We’re in the news! Save our ticket offices!

Women from WinVisible and National Federation of the Blind UK were on Channel 4 News on Friday 1 September, featuring the joint campaign to Save Our Ticket Offices, petitioning Downing Street, and supporting RMT union station staff fighting for jobs, pay and conditions — their right to care for passengers and what happens to us. Click below on the image to watch the video.

We were in the Daily Mirror paper and online, and The Canary photo.

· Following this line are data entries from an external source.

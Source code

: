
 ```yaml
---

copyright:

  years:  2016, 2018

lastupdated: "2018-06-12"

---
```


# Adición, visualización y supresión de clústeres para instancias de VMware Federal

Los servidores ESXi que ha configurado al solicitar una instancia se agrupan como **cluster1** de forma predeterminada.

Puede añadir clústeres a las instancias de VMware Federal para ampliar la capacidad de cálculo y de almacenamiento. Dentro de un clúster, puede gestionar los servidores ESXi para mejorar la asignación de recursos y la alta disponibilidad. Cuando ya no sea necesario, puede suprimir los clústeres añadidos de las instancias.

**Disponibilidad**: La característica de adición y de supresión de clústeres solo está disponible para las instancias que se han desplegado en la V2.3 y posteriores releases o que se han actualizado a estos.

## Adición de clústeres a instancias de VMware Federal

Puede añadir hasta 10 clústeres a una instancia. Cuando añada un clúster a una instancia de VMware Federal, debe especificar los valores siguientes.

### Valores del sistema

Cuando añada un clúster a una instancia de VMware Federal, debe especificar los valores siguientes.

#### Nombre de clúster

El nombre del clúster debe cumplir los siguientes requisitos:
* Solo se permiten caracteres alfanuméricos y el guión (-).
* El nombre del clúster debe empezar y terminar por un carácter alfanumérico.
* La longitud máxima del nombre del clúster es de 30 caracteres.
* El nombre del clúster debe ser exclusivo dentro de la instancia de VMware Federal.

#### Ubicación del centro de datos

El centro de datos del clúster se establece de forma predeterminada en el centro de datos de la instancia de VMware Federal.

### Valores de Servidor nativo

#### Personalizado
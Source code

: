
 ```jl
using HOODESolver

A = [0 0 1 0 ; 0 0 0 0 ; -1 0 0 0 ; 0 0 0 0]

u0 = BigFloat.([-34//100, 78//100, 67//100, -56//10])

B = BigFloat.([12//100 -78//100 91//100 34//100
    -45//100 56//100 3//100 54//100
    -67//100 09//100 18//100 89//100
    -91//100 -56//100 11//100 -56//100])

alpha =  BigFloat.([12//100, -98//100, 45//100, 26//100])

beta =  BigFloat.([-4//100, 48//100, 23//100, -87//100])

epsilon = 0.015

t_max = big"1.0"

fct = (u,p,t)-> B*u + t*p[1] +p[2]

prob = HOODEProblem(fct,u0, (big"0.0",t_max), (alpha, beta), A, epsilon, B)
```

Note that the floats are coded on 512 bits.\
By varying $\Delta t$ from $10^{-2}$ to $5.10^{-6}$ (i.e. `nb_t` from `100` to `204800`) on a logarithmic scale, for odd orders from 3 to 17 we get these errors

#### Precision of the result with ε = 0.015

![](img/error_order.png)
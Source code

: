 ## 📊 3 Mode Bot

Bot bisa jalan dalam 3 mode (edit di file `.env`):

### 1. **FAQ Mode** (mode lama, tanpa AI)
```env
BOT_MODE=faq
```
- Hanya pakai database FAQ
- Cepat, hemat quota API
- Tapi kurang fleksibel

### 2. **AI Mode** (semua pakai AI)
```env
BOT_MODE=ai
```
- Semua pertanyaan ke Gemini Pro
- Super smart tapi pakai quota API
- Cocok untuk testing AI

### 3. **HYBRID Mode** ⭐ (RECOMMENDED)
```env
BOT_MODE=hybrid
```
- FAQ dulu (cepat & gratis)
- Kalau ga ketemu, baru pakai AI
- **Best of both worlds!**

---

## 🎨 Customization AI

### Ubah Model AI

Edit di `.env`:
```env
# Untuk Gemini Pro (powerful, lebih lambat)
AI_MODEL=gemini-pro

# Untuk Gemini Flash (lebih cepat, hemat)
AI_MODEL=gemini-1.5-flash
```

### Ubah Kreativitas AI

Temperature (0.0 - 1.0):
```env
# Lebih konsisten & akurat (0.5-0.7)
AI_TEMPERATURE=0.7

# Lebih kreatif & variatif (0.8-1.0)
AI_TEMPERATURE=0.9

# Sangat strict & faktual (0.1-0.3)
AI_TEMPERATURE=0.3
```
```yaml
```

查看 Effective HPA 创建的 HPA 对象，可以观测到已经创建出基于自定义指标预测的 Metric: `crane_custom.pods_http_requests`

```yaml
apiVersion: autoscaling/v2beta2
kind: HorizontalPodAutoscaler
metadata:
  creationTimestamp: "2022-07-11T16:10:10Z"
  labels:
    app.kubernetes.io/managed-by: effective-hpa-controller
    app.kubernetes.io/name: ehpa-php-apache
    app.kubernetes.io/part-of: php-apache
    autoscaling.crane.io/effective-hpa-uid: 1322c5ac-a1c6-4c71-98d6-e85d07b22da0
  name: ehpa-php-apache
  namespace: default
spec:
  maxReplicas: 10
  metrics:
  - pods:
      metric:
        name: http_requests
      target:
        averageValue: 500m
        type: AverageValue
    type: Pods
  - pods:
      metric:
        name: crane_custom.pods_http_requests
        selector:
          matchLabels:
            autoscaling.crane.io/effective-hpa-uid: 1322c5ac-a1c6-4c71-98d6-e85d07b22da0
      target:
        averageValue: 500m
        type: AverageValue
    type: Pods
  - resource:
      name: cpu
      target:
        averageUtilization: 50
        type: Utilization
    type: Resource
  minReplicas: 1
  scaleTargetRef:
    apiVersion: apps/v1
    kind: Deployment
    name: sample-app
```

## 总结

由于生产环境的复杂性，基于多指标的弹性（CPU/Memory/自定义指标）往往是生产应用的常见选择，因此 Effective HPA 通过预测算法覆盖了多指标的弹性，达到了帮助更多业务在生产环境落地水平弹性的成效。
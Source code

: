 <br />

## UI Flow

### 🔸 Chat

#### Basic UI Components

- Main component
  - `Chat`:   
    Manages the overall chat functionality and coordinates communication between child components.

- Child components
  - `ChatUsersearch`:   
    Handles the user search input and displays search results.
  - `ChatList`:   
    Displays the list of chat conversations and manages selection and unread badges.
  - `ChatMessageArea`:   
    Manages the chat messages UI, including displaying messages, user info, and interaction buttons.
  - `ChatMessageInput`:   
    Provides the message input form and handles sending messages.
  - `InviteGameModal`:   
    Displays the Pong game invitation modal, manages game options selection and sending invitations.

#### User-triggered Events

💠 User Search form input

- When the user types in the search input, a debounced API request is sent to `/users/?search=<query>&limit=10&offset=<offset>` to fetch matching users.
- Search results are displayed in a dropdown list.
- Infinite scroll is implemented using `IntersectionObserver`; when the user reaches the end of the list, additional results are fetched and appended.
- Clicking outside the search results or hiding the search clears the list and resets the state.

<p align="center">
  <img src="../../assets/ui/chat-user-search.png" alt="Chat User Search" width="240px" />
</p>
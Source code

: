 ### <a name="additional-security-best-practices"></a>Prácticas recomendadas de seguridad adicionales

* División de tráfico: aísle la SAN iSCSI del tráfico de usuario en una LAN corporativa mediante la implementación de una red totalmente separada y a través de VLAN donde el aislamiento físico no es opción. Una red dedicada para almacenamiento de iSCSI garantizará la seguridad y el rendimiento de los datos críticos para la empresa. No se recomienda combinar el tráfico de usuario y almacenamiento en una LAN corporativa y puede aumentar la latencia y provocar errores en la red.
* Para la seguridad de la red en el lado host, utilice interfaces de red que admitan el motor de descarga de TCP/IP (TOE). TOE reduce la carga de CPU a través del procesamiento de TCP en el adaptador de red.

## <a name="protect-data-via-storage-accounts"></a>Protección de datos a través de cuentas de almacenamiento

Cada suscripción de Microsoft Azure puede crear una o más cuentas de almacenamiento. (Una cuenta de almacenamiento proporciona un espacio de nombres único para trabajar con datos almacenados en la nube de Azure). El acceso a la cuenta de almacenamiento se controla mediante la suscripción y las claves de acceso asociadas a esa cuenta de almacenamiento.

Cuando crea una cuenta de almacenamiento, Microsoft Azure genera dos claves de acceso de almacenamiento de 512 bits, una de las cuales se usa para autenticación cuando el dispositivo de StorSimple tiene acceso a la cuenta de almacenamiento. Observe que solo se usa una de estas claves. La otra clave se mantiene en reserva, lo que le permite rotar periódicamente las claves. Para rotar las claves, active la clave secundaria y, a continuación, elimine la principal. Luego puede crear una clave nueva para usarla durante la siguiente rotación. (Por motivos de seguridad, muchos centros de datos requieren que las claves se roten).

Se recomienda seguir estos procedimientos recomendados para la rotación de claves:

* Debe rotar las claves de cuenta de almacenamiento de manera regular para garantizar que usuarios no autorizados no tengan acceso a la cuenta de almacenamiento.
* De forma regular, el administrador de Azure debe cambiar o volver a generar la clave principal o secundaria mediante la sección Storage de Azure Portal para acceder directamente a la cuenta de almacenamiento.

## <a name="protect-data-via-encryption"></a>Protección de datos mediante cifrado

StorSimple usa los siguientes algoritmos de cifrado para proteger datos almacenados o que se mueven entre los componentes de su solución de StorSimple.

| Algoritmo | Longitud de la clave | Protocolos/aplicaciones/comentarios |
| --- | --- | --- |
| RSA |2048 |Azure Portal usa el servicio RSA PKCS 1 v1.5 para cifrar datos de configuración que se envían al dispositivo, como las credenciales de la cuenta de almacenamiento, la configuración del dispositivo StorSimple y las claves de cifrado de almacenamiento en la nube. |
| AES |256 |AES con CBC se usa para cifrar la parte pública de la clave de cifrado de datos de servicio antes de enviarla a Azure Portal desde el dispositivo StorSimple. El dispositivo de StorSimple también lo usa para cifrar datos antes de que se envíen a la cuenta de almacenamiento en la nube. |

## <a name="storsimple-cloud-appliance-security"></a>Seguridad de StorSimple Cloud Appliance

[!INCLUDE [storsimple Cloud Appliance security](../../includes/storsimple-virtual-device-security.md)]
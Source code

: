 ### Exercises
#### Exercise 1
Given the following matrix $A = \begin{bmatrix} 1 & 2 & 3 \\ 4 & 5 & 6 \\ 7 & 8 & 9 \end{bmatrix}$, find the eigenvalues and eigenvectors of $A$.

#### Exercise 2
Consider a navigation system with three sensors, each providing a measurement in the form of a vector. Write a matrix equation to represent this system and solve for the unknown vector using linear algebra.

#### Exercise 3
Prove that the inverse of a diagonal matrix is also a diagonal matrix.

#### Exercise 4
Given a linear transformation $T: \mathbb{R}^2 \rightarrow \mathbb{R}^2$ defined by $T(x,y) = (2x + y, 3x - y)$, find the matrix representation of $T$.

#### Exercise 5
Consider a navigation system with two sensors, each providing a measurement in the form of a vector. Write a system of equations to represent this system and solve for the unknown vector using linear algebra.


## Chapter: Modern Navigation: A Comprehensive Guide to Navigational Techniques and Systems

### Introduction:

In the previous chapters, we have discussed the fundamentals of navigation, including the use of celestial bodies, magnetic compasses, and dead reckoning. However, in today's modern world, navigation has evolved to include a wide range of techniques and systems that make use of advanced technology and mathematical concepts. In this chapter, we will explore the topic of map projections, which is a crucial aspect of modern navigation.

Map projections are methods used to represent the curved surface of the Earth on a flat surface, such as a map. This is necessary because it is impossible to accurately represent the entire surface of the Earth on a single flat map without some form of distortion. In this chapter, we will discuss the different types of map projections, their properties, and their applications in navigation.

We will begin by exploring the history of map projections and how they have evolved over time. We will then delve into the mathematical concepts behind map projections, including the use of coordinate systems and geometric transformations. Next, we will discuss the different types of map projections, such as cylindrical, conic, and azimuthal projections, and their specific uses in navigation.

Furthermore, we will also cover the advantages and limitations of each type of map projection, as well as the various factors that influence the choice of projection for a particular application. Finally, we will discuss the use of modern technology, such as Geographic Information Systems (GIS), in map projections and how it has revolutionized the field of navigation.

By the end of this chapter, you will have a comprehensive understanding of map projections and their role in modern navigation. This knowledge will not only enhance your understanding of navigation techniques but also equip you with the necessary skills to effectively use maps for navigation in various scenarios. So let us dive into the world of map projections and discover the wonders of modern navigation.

Petitioning at Downing Street

Eight people are in a row holding placards.  Please do not shut our ticket offices down.  Save our ticket offices please.  Leave our ticket offices alone.  Rural women's safety matters too.  Humans not machines.  We need staff at ticket offices and on trains.
Sarah Gayton from NFBUK organised for people from NFBUK, Inclusion London, Association of British Commuters, Greater Manchester Coalition of Disabled People, WinVisible and local groups, to deliver the NFBUK petition and other evidence that we wanted registered, to Downing Street.

A smiling woman wearing a headscarf holds a placard, For disabled/women's safety, Keep the Guard on the Train!  winvisible.org
Emny from WinVisible came to Downing St. We highlight disabled/women/of colour’s safety, and support the petition for women’s safety from having train guards or managers on board, many of whom are women. Emily Yates from the Association of British Commuters relaunched the petition recently. (Photo: Paula Peters)

Transport for All, representing disabled passengers, condemn the government’s refusal to publish their overall Equality Impact Assessment of the ticket office closures, which Transport for All (TfA) asked for via a Freedom of Information request. TfA quote one of the companies’ assessments which Northern did publish:

  • Staff capacity to provide assistance: Staff “will be at a station for an average of 29 hours per week compared to 73 hours currently staffed by Ticket Office colleagues” resulting in a reduction in “Passenger Assistence capacity”
  • Safety: “Disabled people are at greater risk of incidents of abuse and unwanted sexual behaviours” and “The lack of colleagues’ presence may increase personal security and safety concerns when travelling.”
  • Hazards for blind and visually impaired passengers: “49% of train stations in Great Britain have either no or only partial tactile surfaces on operational platforms. This means visually impaired customers who cannot navigate stations independently may currently rely on station colleagues to assist. A reduction in colleagues members may adversely impact them.”
  • Turn Up And Go: “Over a third of disabled rail passengers in Great Britain do not book assistance in advance. Instead, passengers tend to depend on colleagues at stations for assistance. A reduction in the number of colleagues to meet this on-the-spot support request has the potential to negatively impact.”

These findings confirm what we have been saying, including when Claire spoke at the RMT King’s Cross rally in July and referred to the preventable death of Cleveland Gervais. Watch here.

Our joint campaign continues — watch this space!